Le gouvernement fédéral belge a approuvé un projet de loi supprimant plusieurs petites taxes obsolètes. Cette décision, annoncée à l’issue du Conseil des ministres du vendredi 19 juillet, s’inscrit dans une volonté de modernisation et d’allègement administratif.
Le ministre des Finances Jan Jambon a précisé que ces suppressions représenteront un manque à gagner de 6 millions d’euros pour les caisses de l’État. Cette initiative reflète aussi un ajustement aux transformations numériques et aux évolutions de consommation des citoyens.
Vers une fiscalité plus adaptée à la réalité économique
Parmi les taxes supprimées figure la taxe d’affichage, jugée inapplicable en pratique. Ce prélèvement, censé être perçu sur certaines affiches publicitaires, n’était plus réellement contrôlé par l’administration fiscale, entraînant une perte d’efficacité et de pertinence. En supprimant cette taxe, le gouvernement vise à mettre fin à une obligation inutilement maintenue dans les textes législatifs, mais sans application concrète depuis plusieurs années.
Autre suppression notable : la taxe de 4,4 % prélevée sur les conventions de pension pour travailleurs indépendants (CPTI). Ce régime, instauré pour offrir une pension complémentaire aux indépendants, était jusqu’ici grevé d’une charge fiscale considérée comme dissuasive. En supprimant cette taxe, l’exécutif espère renforcer l’attractivité du dispositif, dans un contexte où les travailleurs indépendants sont de plus en plus nombreux et confrontés à une incertitude croissante sur leurs revenus de retraite.
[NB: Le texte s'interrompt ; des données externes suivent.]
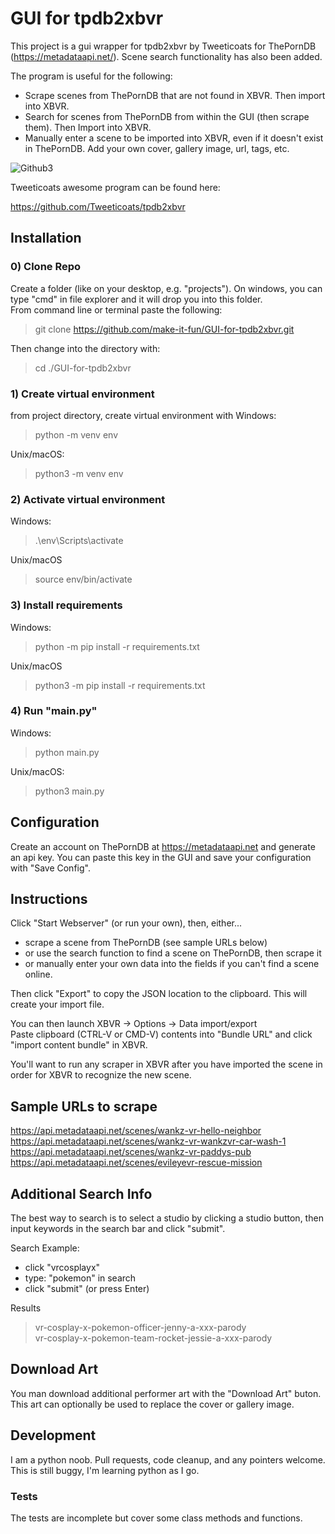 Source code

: # GUI for tpdb2xbvr
This project is a gui wrapper for tpdb2xbvr by Tweeticoats for ThePornDB (https://metadataapi.net/).  Scene search functionality has also been added.

The program is useful for the following:
* Scrape scenes from ThePornDB that are not found in XBVR.  Then import into XBVR.
* Search for scenes from ThePornDB from within the GUI (then scrape them).  Then Import into XBVR.
* Manually enter a scene to be imported into XBVR, even if it doesn't exist in ThePornDB.  Add your own cover, gallery image, url, tags, etc.

![Github3](https://user-images.githubusercontent.com/92050698/138799895-7ccd2f91-03ed-4619-befd-f3b5a1eca47c.png)

Tweeticoats awesome program can be found here:  

https://github.com/Tweeticoats/tpdb2xbvr

## Installation

### 0) Clone Repo
Create a folder (like on your desktop, e.g. "projects").  On windows, you can type "cmd" in file explorer and it will drop you into this folder.  
From command line or terminal paste the following:
> git clone https://github.com/make-it-fun/GUI-for-tpdb2xbvr.git  
> 
Then change into the directory with:
> cd ./GUI-for-tpdb2xbvr

### 1) Create virtual environment

from project directory, create virtual environment with 
Windows:
>python -m venv env
> 
Unix/macOS:
>python3 -m venv env

### 2) Activate virtual environment
Windows:
> .\env\Scripts\activate  
> 
Unix/macOS  
> source env/bin/activate

### 3) Install requirements
Windows:
> python -m pip install -r requirements.txt
> 
Unix/macOS  
> python3 -m pip install -r requirements.txt

### 4) Run "main.py"
Windows:
> python main.py
>
Unix/macOS:
> python3 main.py

## Configuration
Create an account on ThePornDB at https://metadataapi.net and generate an api key.
You can paste this key in the GUI and save your configuration with "Save Config".

## Instructions
Click "Start Webserver" (or run your own), then, either...  

* scrape a scene from ThePornDB (see sample URLs below)  
* or use the search function to find a scene on ThePornDB, then scrape it  
* or manually enter your own data into the fields if you can't find a scene online.

Then click "Export" to copy the JSON location to the clipboard.  This will create your import file.

You can then launch XBVR -> Options -> Data import/export  
Paste clipboard (CTRL-V or CMD-V) contents into "Bundle URL" and click "import content bundle" in XBVR.

You'll want to run any scraper in XBVR after you have imported the scene in order for XBVR to recognize the new scene.


## Sample URLs to scrape
https://api.metadataapi.net/scenes/wankz-vr-hello-neighbor  
https://api.metadataapi.net/scenes/wankz-vr-wankzvr-car-wash-1  
https://api.metadataapi.net/scenes/wankz-vr-paddys-pub    
https://api.metadataapi.net/scenes/evileyevr-rescue-mission  

## Additional Search Info
The best way to search is to select a studio by clicking a studio button, then input keywords in the search bar and click "submit".

Search Example:  
* click "vrcosplayx"  
* type: "pokemon" in search 
* click "submit" (or press Enter)  

Results
> vr-cosplay-x-pokemon-officer-jenny-a-xxx-parody  
> vr-cosplay-x-pokemon-team-rocket-jessie-a-xxx-parody

## Download Art
You man download additional performer art with the "Download Art" buton.  This art can optionally be used to replace the cover or gallery image.

## Development  
I am a python noob.  Pull requests, code cleanup, and any pointers welcome.  This is still buggy, I'm learning python as I go.

### Tests
The tests are incomplete but cover some class methods and functions.  



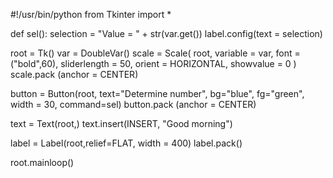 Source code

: #!/usr/bin/python
from Tkinter import *

def sel():
   selection = "Value = " + str(var.get())
   label.config(text = selection)

root = Tk()
var = DoubleVar()
scale = Scale( root, variable = var, font = ("bold",60), sliderlength = 50, orient = HORIZONTAL, showvalue = 0 )
scale.pack (anchor = CENTER)

button = Button(root, text="Determine number", bg="blue", fg="green", width = 30, command=sel)
button.pack (anchor = CENTER)

text = Text(root,)
text.insert(INSERT, "Good morning")

label = Label(root,relief=FLAT, width = 400)
label.pack()

root.mainloop()
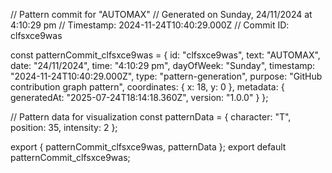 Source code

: // Pattern commit for "AUTOMAX"
// Generated on Sunday, 24/11/2024 at 4:10:29 pm
// Timestamp: 2024-11-24T10:40:29.000Z
// Commit ID: clfsxce9was

const patternCommit_clfsxce9was = {
  id: "clfsxce9was",
  text: "AUTOMAX",
  date: "24/11/2024",
  time: "4:10:29 pm",
  dayOfWeek: "Sunday",
  timestamp: "2024-11-24T10:40:29.000Z",
  type: "pattern-generation",
  purpose: "GitHub contribution graph pattern",
  coordinates: {
    x: 18,
    y: 0
  },
  metadata: {
    generatedAt: "2025-07-24T18:14:18.360Z",
    version: "1.0.0"
  }
};

// Pattern data for visualization
const patternData = {
  character: "T",
  position: 35,
  intensity: 2
};

export { patternCommit_clfsxce9was, patternData };
export default patternCommit_clfsxce9was;
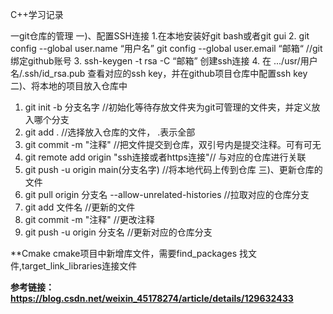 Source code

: C++学习记录

一git仓库的管理
一)、配置SSH连接
1.在本地安装好git bash或者git gui
2. git config --global user.name “用户名”  git config --global user.email “邮箱“ //git绑定github账号
3. ssh-keygen -t rsa -C “邮箱” 创建ssh连接
4. 在 .../usr/用户名/.ssh/id_rsa.pub  查看对应的ssh key，并在github项目仓库中配置ssh key
二)、将本地的项目放入仓库中
1. git init -b 分支名字 //初始化等待存放文件夹为git可管理的文件夹，并定义放入哪个分支
2. git add . //选择放入仓库的文件， .表示全部
3. git commit -m "注释" //把文件提交到仓库，双引号内是提交注释。可有可无
4. git remote add origin "ssh连接或者https连接"// 与对应的仓库进行关联
5. git push -u origin main(分支名字) //将本地代码上传到仓库
三)、更新仓库的文件
1. git pull origin 分支名 --allow-unrelated-histories //拉取对应的仓库分支
2. git add 文件名 //更新的文件
3. git commit -m "注释" //更改注释
4. git push -u origin 分支名 //更新对应的仓库分支


**Cmake
cmake项目中新增库文件，需要find_packages 找文件,target_link_libraries连接文件
                            
                        
**参考链接：https://blog.csdn.net/weixin_45178274/article/details/129632433**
Enfin, le droit d’écriture bancaire, encore en vigueur malgré la quasi-disparition des opérations manuelles, est également abandonné. Ce droit était appliqué pour chaque opération enregistrée manuellement dans les livres comptables ou sur support papier. Avec la généralisation des services bancaires numériques, la mesure apparaissait désuète et sans justification économique. Sa suppression traduit une volonté d’adapter le système fiscal à la numérisation complète du secteur bancaire.
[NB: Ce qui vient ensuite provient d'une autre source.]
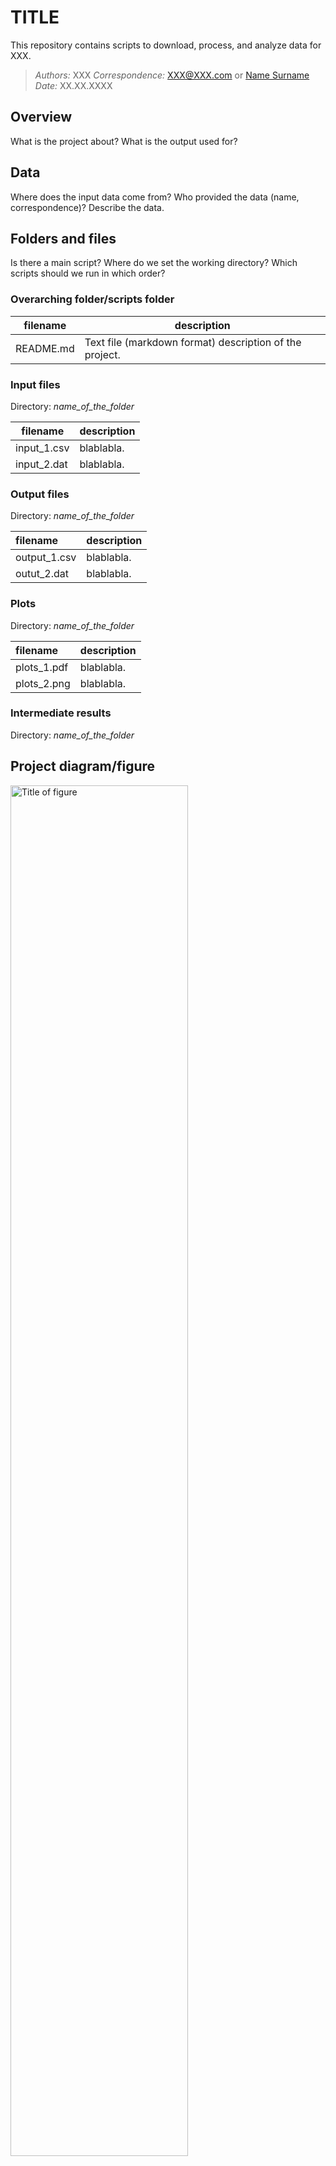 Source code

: # TITLE

This repository contains scripts to download, process, and analyze data for XXX.

> *Authors:* XXX
> *Correspondence:* <XXX@XXX.com> or  [Name Surname](mailto:XXX@eawag.ch)
> *Date:* XX.XX.XXXX


## Overview

What is the project about? What is the output used for?


## Data

Where does the input data come from? Who provided the data (name, correspondence)? Describe the data.


## Folders and files

Is there a main script? Where do we set the working directory? Which scripts should we run in which order?


### Overarching folder/scripts folder

| filename             | description                                                  |
| -------------------- | ------------------------------------------------------------ |
| README.md            | Text file (markdown format) description of the project.      |


### Input files

Directory: *name_of_the_folder*

| filename                 | description                                                  |
| ------------------------ | ------------------------------------------------------------ |
| input_1.csv   | blablabla. |
| input_2.dat   | blablabla. |


### Output files

Directory: *name_of_the_folder*


| filename                 | description                                                  |
| :----------------------- | ------------------------------------------------------------ |
| output_1.csv   | blablabla. |
| outut_2.dat   | blablabla. |


### Plots

Directory: *name_of_the_folder*

| filename                 | description                                                  |
| :----------------------- | ------------------------------------------------------------ |
| plots_1.pdf   | blablabla. |
| plots_2.png   | blablabla. |


### Intermediate results

Directory: *name_of_the_folder*


## Project diagram/figure

<img alt="Title of figure" src="docs/nice_project_figure.png" width="75%">


## Authors contribution

XXX initiated the study and acquired funding. XXX, XXX and XXX designed the study. XXX and XXX implemented the models and carried out the simulations and visualization of the results. All authors contributed to the analysis of the results. XXX wrote the first draft of the paper and all authors contributed to writing and revisions.

> *Acknowledgements:*

-----------------------------------------------------------------------------------------------------------------------------------

# Markdown specificities

*italic*
**bold**
***italic and bold***
`script`

Use backlash to escape characters: \* \- etc

1. bullet point 1
2. bullet point 2
3. bullet point 3

- list
- list:
  - sublist
  - sublist
- list

> Block quote.
> Block quote.
>> Nested block quote.
>
> Block quote.

[hyperlink website](https://github.com/emmachollet)
or <https://github.com/emmachollet>

Table of Contents:

1. [Example](#example)
2. [Example2](#example2)
3. [Third Example](#third-example)
4. [Fourth Example](#fourth-examplehttpwwwfourthexamplecom)


## Example
## Example2
## Third Example
## [Fourth Example](http://www.fourthexample.com)  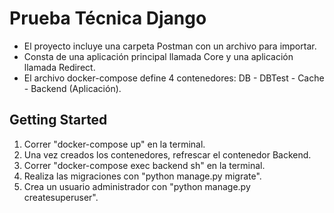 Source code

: # Prueba Técnica Django 

* El proyecto incluye una carpeta Postman con un archivo para importar.
* Consta de una aplicación principal llamada Core y una aplicación llamada Redirect.
* El archivo docker-compose define 4 contenedores: DB - DBTest - Cache - Backend (Aplicación).

## Getting Started

1. Correr "docker-compose up" en la terminal.
2. Una vez creados los contenedores, refrescar el contenedor Backend.
3. Correr "docker-compose exec backend sh" en la terminal.
4. Realiza las migraciones con "python manage.py migrate".
5. Crea un usuario administrador con "python manage.py createsuperuser".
L’ensemble de ces suppressions représente un coût modéré pour le budget de l’État, évalué à 6 millions d’euros annuels, selon Sudinfo. Cette perte est considérée comme négligeable au regard du budget global, mais significative sur le plan symbolique : elle démontre un effort de simplification qui touche tant les contribuables que les services administratifs.
Un ajustement ciblé sur la consommation et les usages
Outre les suppressions pures et simples, le gouvernement fédéral a également décidé de réduire les accises sur les boissons végétales sans sucre ajouté. Cette mesure vise principalement les laits d’origine végétale comme ceux à base d’amande, d’avoine, de riz ou de soja. Elle répond à l’évolution des habitudes alimentaires des Belges, de plus en plus nombreux à opter pour des alternatives végétales au lait animal.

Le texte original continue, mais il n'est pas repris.